* **Problem statement**:
Filter the entries for the word "rajang". Copy each line in which it occurs.
__________
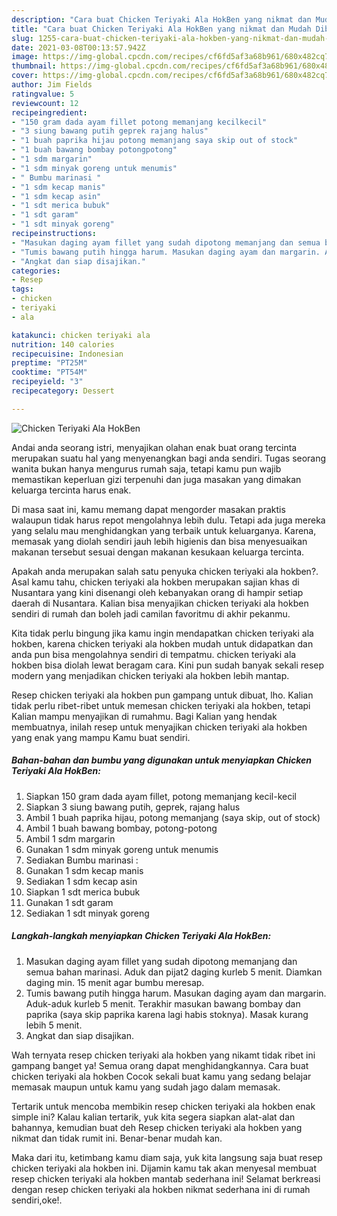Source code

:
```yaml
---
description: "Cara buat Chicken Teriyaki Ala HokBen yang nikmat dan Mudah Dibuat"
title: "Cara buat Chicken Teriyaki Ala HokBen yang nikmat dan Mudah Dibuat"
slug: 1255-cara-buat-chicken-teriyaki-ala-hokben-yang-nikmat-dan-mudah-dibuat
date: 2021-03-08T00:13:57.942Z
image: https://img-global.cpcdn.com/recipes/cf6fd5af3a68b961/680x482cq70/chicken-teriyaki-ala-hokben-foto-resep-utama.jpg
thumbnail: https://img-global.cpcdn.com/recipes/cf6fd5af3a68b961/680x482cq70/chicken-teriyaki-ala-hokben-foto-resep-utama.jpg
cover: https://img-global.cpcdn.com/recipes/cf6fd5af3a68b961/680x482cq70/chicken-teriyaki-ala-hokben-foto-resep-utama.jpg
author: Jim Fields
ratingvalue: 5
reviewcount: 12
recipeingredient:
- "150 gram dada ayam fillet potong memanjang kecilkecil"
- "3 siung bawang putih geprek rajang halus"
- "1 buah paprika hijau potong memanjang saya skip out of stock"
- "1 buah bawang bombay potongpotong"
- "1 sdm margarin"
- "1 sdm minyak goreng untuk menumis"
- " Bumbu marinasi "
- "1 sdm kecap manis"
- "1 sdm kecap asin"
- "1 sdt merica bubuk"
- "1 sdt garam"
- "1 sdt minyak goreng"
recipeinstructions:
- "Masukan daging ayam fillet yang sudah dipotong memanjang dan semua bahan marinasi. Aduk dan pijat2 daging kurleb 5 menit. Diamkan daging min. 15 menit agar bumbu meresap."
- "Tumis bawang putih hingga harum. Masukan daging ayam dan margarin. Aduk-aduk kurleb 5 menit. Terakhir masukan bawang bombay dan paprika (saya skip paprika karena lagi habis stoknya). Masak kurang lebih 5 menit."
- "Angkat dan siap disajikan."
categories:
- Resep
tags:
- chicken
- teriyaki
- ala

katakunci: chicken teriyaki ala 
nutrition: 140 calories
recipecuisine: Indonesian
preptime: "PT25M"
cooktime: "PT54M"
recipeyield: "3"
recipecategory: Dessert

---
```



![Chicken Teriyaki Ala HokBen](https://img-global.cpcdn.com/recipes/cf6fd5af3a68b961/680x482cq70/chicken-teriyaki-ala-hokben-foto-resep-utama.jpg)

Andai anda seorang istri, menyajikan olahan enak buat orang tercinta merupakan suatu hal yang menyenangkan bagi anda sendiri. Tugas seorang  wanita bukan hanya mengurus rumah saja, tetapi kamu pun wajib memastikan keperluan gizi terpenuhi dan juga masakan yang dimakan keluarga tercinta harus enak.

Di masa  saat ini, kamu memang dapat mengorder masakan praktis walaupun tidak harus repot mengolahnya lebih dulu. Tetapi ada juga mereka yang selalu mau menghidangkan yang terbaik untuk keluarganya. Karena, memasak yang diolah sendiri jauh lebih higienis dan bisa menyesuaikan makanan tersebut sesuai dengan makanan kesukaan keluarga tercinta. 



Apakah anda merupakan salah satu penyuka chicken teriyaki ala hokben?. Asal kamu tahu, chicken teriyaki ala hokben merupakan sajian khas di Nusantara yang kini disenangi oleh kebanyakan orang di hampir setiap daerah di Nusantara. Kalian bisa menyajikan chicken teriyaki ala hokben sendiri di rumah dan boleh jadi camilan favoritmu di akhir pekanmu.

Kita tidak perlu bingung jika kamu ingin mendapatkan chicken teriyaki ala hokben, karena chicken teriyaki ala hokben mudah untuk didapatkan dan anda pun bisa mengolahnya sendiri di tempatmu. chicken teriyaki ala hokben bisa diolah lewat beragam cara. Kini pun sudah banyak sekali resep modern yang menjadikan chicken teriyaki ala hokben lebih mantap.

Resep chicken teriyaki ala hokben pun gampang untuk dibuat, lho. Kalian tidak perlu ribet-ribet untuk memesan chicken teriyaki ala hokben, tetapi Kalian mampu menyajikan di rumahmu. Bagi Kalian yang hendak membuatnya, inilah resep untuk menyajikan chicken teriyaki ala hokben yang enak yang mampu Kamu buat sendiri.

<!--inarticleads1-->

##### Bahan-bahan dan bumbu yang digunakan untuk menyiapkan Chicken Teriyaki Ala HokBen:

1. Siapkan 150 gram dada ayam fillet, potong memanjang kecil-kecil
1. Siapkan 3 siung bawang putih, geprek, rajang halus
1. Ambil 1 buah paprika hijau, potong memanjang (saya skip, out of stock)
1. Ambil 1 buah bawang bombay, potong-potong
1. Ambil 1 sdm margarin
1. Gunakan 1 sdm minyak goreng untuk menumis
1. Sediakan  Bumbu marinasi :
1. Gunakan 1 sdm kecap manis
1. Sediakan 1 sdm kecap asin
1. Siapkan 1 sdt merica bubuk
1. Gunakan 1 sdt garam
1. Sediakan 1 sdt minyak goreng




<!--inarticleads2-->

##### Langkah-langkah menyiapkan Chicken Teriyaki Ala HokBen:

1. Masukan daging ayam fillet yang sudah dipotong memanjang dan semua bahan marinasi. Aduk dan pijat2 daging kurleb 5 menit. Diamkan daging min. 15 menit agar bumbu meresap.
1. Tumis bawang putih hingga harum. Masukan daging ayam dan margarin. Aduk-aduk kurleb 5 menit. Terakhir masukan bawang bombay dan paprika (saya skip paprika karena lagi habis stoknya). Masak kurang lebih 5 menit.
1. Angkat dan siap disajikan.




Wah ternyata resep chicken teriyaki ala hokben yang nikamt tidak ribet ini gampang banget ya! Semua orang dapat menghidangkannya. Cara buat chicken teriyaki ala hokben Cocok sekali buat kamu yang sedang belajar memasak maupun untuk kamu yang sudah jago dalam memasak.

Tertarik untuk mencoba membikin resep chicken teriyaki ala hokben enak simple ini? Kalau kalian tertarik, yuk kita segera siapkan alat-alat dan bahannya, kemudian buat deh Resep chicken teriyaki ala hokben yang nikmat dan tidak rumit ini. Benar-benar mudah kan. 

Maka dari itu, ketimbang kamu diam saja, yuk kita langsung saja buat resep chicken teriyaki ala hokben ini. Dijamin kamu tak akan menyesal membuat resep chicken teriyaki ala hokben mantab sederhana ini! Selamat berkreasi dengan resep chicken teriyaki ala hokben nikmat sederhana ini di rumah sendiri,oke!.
__________
* **Solution to the problem**:
- "3 siung bawang putih geprek rajang halus"
1. Siapkan 3 siung bawang putih, geprek, rajang halus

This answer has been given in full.